On 23 September, the Federal Open Market Committee decided at its meeting to maintain the target range for the federal funds rate at zero to 0.25 percent. In its statement released after the meeting, the FOMC noted that "economic activity has picked up" and conditions in financial markets "have improved".
Nevertheless, the FOMC also indicated that a shift from the current accommodative monetary policy stance will be gradual. It said that "economic activity is likely to remain weak for a time" and this warrants "exceptionally low levels of the federal funds rate for an extended period".
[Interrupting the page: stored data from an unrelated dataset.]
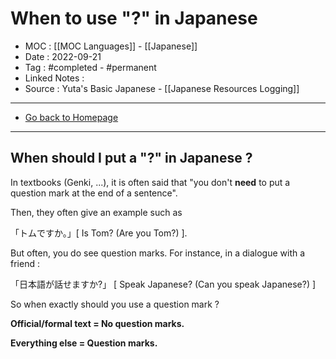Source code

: # When to use "?" in Japanese
- MOC : [[MOC Languages]] - [[Japanese]]
- Date : 2022-09-21
- Tag : #completed - #permanent 
- Linked Notes : 
- Source : Yuta's Basic Japanese - [[Japanese Resources Logging]]
-------------------
- [Go back to Homepage](https://misudashi.ga/)
-----

## When should I put a "?" in Japanese ?

In textbooks (Genki, ...), it is often said that "you don't **need** to put a question mark at the end of a sentence".

Then, they often give an example such as 

「トムですか。」[ Is Tom? (Are you Tom?) ].

But often, you do see question marks. For instance, in a dialogue with a friend : 

「日本語が話せますか?」 [ Speak Japanese? (Can you speak Japanese?) ]

So when exactly should you use a question mark ?

**Official/formal text = No question marks.**

**Everything else = Question marks.**


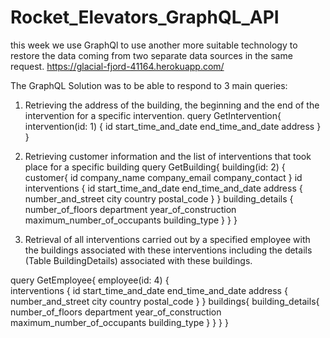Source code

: # Rocket_Elevators_GraphQL_API

this week we use GraphQl to use another more suitable technology to restore the data coming from two separate data sources in the same request.
https://glacial-fjord-41164.herokuapp.com/

The GraphQL Solution was to be able to respond to 3 main queries:
1. Retrieving the address of the building, the beginning and the end of the intervention for a specific intervention.
query GetIntervention{
  intervention(id: 1) {
    id
    start_time_and_date
    end_time_and_date
    address
  }
}

2. Retrieving customer information and the list of interventions that took place for a specific building
query GetBuilding{
  building(id: 2) {
    customer{
      id
      company_name
      company_email
      company_contact
    }
    id
    interventions {
      id
      start_time_and_date
      end_time_and_date
      address {
        number_and_street
        city
        country
        postal_code
      }
    }
    building_details {
      number_of_floors
      department
      year_of_construction
      maximum_number_of_occupants
      building_type
    }
  }
}

3. Retrieval of all interventions carried out by a specified employee with the buildings associated with these interventions including the details (Table BuildingDetails) associated with these buildings.

query GetEmployee{
  employee(id: 4) {  
    interventions {
      id
      start_time_and_date
      end_time_and_date
      address {
        number_and_street
        city
        country
        postal_code
      }
    }
    buildings{
      building_details{
        number_of_floors
        department
        year_of_construction
        maximum_number_of_occupants
        building_type
      }
    } 
  }
}

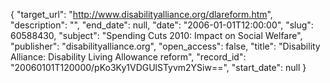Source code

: {
  "target_url": "http://www.disabilityalliance.org/dlareform.htm", 
  "description": "", 
  "end_date": null, 
  "date": "2006-01-01T12:00:00", 
  "slug": 60588430, 
  "subject": "Spending Cuts 2010: Impact on Social Welfare", 
  "publisher": "disabilityalliance.org", 
  "open_access": false, 
  "title": "Disability Alliance: Disability Living Allowance reform", 
  "record_id": "20060101T120000/pKo3Ky1VDGUlSTyvm2YSiw==", 
  "start_date": null
}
However, the purchase of securities aimed at supporting credit markets will be wound down. The FOMC said that the Federal Reserve’s purchases of $300 billion of Treasury securities will be completed by the end of October 2009 while the purchase of $1.25 trillion of agency mortgage-backed securities and up to $200 billion of agency debt will be executed by the end of the first quarter of 2010.
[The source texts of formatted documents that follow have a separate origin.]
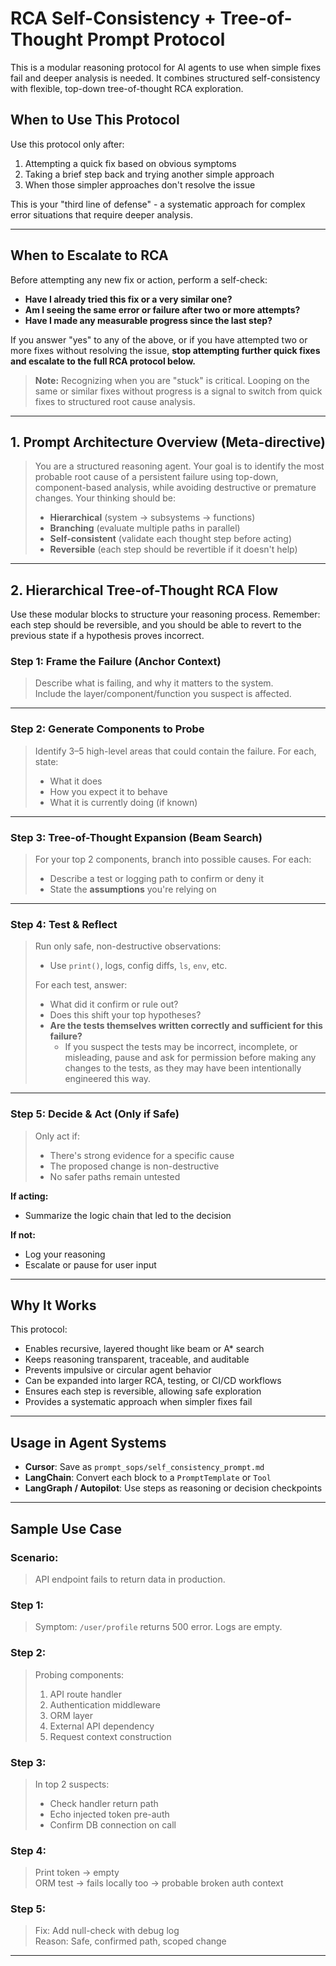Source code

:# RCA Self-Consistency + Tree-of-Thought Prompt Protocol

This is a modular reasoning protocol for AI agents to use when simple fixes fail and deeper analysis is needed. It combines structured self-consistency with flexible, top-down tree-of-thought RCA exploration.

## When to Use This Protocol

Use this protocol only after:
1. Attempting a quick fix based on obvious symptoms
2. Taking a brief step back and trying another simple approach
3. When those simpler approaches don't resolve the issue

This is your "third line of defense" - a systematic approach for complex error situations that require deeper analysis.

---

## When to Escalate to RCA

Before attempting any new fix or action, perform a self-check:

- **Have I already tried this fix or a very similar one?**
- **Am I seeing the same error or failure after two or more attempts?**
- **Have I made any measurable progress since the last step?**

If you answer "yes" to any of the above, or if you have attempted two or more fixes without resolving the issue, **stop attempting further quick fixes and escalate to the full RCA protocol below.**

> **Note:** Recognizing when you are "stuck" is critical. Looping on the same or similar fixes without progress is a signal to switch from quick fixes to structured root cause analysis.

---

## 1. Prompt Architecture Overview (Meta-directive)

> You are a structured reasoning agent. Your goal is to identify the most probable root cause of a persistent failure using top-down, component-based analysis, while avoiding destructive or premature changes. Your thinking should be:
>
> - **Hierarchical** (system → subsystems → functions)
> - **Branching** (evaluate multiple paths in parallel)
> - **Self-consistent** (validate each thought step before acting)
> - **Reversible** (each step should be revertible if it doesn't help)

---

## 2. Hierarchical Tree-of-Thought RCA Flow

Use these modular blocks to structure your reasoning process. Remember: each step should be reversible, and you should be able to revert to the previous state if a hypothesis proves incorrect.

### Step 1: Frame the Failure (Anchor Context)

> Describe what is failing, and why it matters to the system.  
> Include the layer/component/function you suspect is affected.

---

### Step 2: Generate Components to Probe

> Identify 3–5 high-level areas that could contain the failure. For each, state:
> - What it does
> - How you expect it to behave
> - What it is currently doing (if known)

---

### Step 3: Tree-of-Thought Expansion (Beam Search)

> For your top 2 components, branch into possible causes. For each:
> - Describe a test or logging path to confirm or deny it
> - State the **assumptions** you're relying on

---

### Step 4: Test & Reflect

> Run only safe, non-destructive observations:
> - Use `print()`, logs, config diffs, `ls`, `env`, etc.
>
> For each test, answer:
> - What did it confirm or rule out?
> - Does this shift your top hypotheses?
> - **Are the tests themselves written correctly and sufficient for this failure?**
>   - If you suspect the tests may be incorrect, incomplete, or misleading, pause and ask for permission before making any changes to the tests, as they may have been intentionally engineered this way.

---

### Step 5: Decide & Act (Only if Safe)

> Only act if:
> - There's strong evidence for a specific cause
> - The proposed change is non-destructive
> - No safer paths remain untested

**If acting:**
- Summarize the logic chain that led to the decision

**If not:**
- Log your reasoning
- Escalate or pause for user input

---

## Why It Works

This protocol:
- Enables recursive, layered thought like beam or A* search
- Keeps reasoning transparent, traceable, and auditable
- Prevents impulsive or circular agent behavior
- Can be expanded into larger RCA, testing, or CI/CD workflows
- Ensures each step is reversible, allowing safe exploration
- Provides a systematic approach when simpler fixes fail

---

## Usage in Agent Systems

- **Cursor**: Save as `prompt_sops/self_consistency_prompt.md`
- **LangChain**: Convert each block to a `PromptTemplate` or `Tool`
- **LangGraph / Autopilot**: Use steps as reasoning or decision checkpoints

---

## Sample Use Case

### Scenario:
> API endpoint fails to return data in production.

### Step 1:
> Symptom: `/user/profile` returns 500 error. Logs are empty.

### Step 2:
> Probing components:
> 1. API route handler
> 2. Authentication middleware
> 3. ORM layer
> 4. External API dependency
> 5. Request context construction

### Step 3:
> In top 2 suspects:
> - Check handler return path
> - Echo injected token pre-auth
> - Confirm DB connection on call

### Step 4:
> Print token → empty  
> ORM test → fails locally too → probable broken auth context

### Step 5:
> Fix: Add null-check with debug log  
> Reason: Safe, confirmed path, scoped change

---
In the light of better economic reports in recent weeks, especially the Conference Board's report on 21 September that its leading economic index for the US increased 0.6 percent in August -- its fifth consecutive month of increase -- the FOMC's decision to gradually end these unconventional programmes is not unexpected.
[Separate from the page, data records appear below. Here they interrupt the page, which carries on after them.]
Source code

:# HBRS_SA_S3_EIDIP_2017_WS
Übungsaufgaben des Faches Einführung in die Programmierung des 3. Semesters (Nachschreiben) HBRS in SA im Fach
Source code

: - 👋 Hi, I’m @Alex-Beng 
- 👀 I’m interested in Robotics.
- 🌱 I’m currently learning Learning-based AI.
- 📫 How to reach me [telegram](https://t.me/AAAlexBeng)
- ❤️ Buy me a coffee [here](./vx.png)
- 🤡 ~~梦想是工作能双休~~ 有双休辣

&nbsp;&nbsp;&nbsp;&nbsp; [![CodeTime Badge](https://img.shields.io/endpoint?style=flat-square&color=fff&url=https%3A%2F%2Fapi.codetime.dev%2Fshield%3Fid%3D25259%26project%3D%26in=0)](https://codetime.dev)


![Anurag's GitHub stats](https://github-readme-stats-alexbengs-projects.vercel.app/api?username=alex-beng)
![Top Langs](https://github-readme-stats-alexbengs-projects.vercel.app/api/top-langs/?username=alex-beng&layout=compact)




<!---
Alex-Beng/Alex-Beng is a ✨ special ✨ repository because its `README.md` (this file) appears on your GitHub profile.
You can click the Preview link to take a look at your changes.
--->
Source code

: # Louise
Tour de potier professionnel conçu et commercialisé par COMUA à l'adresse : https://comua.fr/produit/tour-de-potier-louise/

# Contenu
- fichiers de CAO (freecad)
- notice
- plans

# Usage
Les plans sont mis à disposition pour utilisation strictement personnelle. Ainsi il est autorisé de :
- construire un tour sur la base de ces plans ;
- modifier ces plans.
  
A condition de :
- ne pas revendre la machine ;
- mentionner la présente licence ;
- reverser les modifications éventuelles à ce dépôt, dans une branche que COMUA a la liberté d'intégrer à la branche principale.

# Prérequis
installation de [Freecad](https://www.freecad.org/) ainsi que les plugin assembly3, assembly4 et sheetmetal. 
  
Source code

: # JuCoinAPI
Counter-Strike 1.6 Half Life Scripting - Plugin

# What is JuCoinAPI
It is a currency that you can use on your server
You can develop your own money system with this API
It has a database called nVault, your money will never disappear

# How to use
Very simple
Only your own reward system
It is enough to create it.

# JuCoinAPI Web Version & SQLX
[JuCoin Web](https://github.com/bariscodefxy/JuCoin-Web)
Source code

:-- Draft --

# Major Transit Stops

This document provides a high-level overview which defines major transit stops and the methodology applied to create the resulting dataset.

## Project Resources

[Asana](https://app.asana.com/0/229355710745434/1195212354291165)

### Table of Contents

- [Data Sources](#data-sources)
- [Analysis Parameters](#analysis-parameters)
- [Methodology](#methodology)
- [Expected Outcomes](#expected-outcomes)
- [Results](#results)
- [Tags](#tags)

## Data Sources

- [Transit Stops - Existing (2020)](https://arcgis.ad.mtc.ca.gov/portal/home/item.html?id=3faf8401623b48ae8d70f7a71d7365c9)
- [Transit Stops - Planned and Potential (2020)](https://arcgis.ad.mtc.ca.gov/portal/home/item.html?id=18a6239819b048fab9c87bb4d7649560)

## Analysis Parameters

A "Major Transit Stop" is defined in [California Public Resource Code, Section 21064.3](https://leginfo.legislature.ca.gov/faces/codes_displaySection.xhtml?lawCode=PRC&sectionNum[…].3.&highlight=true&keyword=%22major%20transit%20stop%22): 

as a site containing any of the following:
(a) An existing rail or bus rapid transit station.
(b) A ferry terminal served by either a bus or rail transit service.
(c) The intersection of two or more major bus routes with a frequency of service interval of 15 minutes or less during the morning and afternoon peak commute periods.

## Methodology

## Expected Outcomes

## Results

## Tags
This is especially since even without these purchases, as long as the federal funds rate stays near zero, monetary policy will probably remain accommodative. The spread between the 10-year Treasury yield and the federal funds rate is now -- and has been for much of this year -- at a level that, in prior economic downturns, had usually presaged strong recoveries.
Indeed, actions by US policymakers on the whole, both in the Federal Reserve and the federal government, appear to have been quite successful in helping the real economy avoid develeraging thus far. According to the Federal Reserve's latest flow of funds report, total domestic nonfinancial debt increased steadily every quarter over the past few quarters despite the financial crisis.
Little surprise then perhaps that deflation in consumer prices appears to have been kept at bay. The main measures of inflation monitored by the Cleveland Federal Reserve all show that prices have not fallen for the past few months.
|Percent change from previous month|
|CPI less food and energy||0.2||0.3||0.1||0.2||0.1||0.1|
|16% trimmed-mean CPI||0.0||0.1||0.1||0.2||0.0||0.1|
|Percent change, past 12 months|
|CPI less food and energy||1.8||1.9||1.8||1.7||1.5||1.4|
|16% trimmed-mean CPI||2.3||2.1||1.9||1.6||1.1||1.1|
However, while the Federal Reserve is terminating its securities purchase programmes in the face of a recovering economy and diminished deflationary pressure, it is unlikely soon to take the next logical tightening step, that is, raising the federal funds rate. The damage done to the economy during the recession thus far has been to such an extent that there is, in the words of the FOMC, "substantial resource slack". This is expected to dampen cost pressures.
Historically, during economic recoveries, the Federal Reserve does not raise interest rates until measures of resource utilisation such as industrial capacity utilisation and unemployment show clear improvement trends.
So expect the Federal Reserve to leave the federal funds rate unchanged for many more months to come.